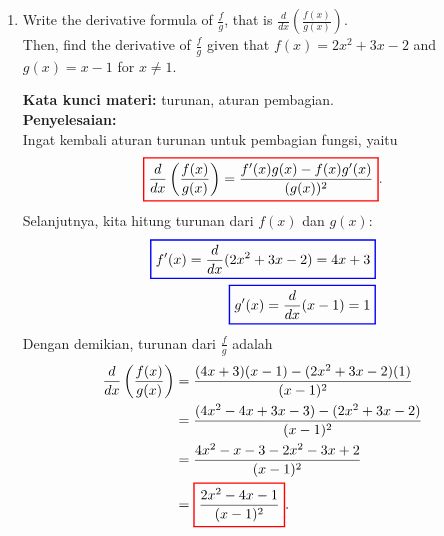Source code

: \documentclass[10pt,openany,a4paper]{article}
\theoremstyle{definition}
\theoremstyle{definition}
\theoremstyle{plain}
\newenvironment{jawab}[2][tes]{%
\par\noindent\textbf{Kata kunci materi:} #1.\\
\textbf{Penyelesaian:} #2%
}{}
\begin{document}
\begin{enumerate}
    \item Write the derivative formula of \(\frac{f}{g}\), that is \(\frac{d}{dx}\left(\frac{f(x)}{g(x)}\right)\). \\
    Then, find the derivative of \(\frac{f}{g}\) given that \(f(x) = 2x^2 + 3x - 2\) and \(g(x) = x - 1\) for \(x \neq 1\).
    \begin{jawab}[turunan, aturan pembagian]{~\\
        Ingat kembali aturan turunan untuk pembagian fungsi, yaitu
        \[
        \colorlet{oldcolor}{.}
        \color{red}
        \setlength{\fboxrule}{1pt} \boxed{\color{oldcolor}\frac{d}{dx}\left(\frac{f(x)}{g(x)}\right) = \frac{f'(x)g(x) - f(x)g'(x)}{(g(x))^2}}\color{oldcolor}.
        \]
        Selanjutnya, kita hitung turunan dari \(f(x)\) dan \(g(x)\):
        \begin{align*}
            \colorlet{oldcolor}{.}
        \color{blue}
        \setlength{\fboxrule}{1pt} \boxed{\color{oldcolor}f'(x) = \frac{d}{dx}(2x^2 + 3x - 2) = 4x + 3}\color{oldcolor}\\
            \colorlet{oldcolor}{.}
        \color{blue}
        \setlength{\fboxrule}{1pt} \boxed{\color{oldcolor}g'(x) = \frac{d}{dx}(x - 1) = 1}\color{oldcolor}
        \end{align*}
        Dengan demikian, turunan dari \(\frac{f}{g}\) adalah
        \begin{align*}
            \frac{d}{dx}\left(\frac{f(x)}{g(x)}\right) &= \frac{(4x + 3)(x - 1) - (2x^2 + 3x - 2)(1)}{(x - 1)^2}\\
            &= \frac{(4x^2 - 4x + 3x - 3) - (2x^2 + 3x - 2)}{(x - 1)^2}\\
            &= \frac{4x^2 - x - 3 - 2x^2 - 3x + 2}{(x - 1)^2}\\
            &= \colorlet{oldcolor}{.}
        \color{red}
        \setlength{\fboxrule}{1pt} \boxed{\color{oldcolor}\frac{2x^2 - 4x - 1}{(x - 1)^2}}\color{oldcolor}.
        \end{align*}
    }
    \end{jawab}


\end{enumerate}
\end{document}
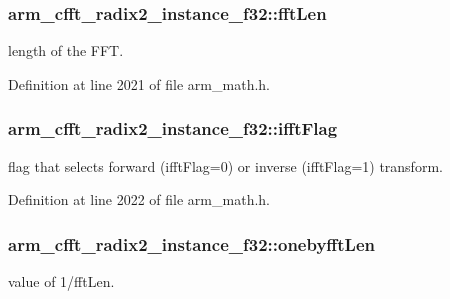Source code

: \hypertarget{structarm__cfft__radix2__instance__f32_a2f915a1c29635c1623086aaaa726be8f}{
\subsubsection[{fft\-Len}]{ arm\-\_\-cfft\-\_\-radix2\-\_\-instance\-\_\-f32\-::fft\-Len}}\label{structarm__cfft__radix2__instance__f32_a2f915a1c29635c1623086aaaa726be8f}
length of the F\-F\-T. 

Definition at line 2021 of file arm\-\_\-math.\-h.

\hypertarget{structarm__cfft__radix2__instance__f32_a8dbe98d2c924e35e0a3fed2fe948176f}{
\subsubsection[{ifft\-Flag}]{ arm\-\_\-cfft\-\_\-radix2\-\_\-instance\-\_\-f32\-::ifft\-Flag}}\label{structarm__cfft__radix2__instance__f32_a8dbe98d2c924e35e0a3fed2fe948176f}
flag that selects forward (ifft\-Flag=0) or inverse (ifft\-Flag=1) transform. 

Definition at line 2022 of file arm\-\_\-math.\-h.

\hypertarget{structarm__cfft__radix2__instance__f32_a1d3d289d47443e597d88a40effd14b8f}{
\subsubsection[{onebyfft\-Len}]{ arm\-\_\-cfft\-\_\-radix2\-\_\-instance\-\_\-f32\-::onebyfft\-Len}}\label{structarm__cfft__radix2__instance__f32_a1d3d289d47443e597d88a40effd14b8f}
value of 1/fft\-Len.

**TASK GOAL**
The lines to return are those holding the string "derivative" anywhere in the listing above.

**OUTPUT BELOW**
    \item Write the derivative formula of \(\frac{f}{g}\), that is \(\frac{d}{dx}\left(\frac{f(x)}{g(x)}\right)\). \\
    Then, find the derivative of \(\frac{f}{g}\) given that \(f(x) = 2x^2 + 3x - 2\) and \(g(x) = x - 1\) for \(x \neq 1\).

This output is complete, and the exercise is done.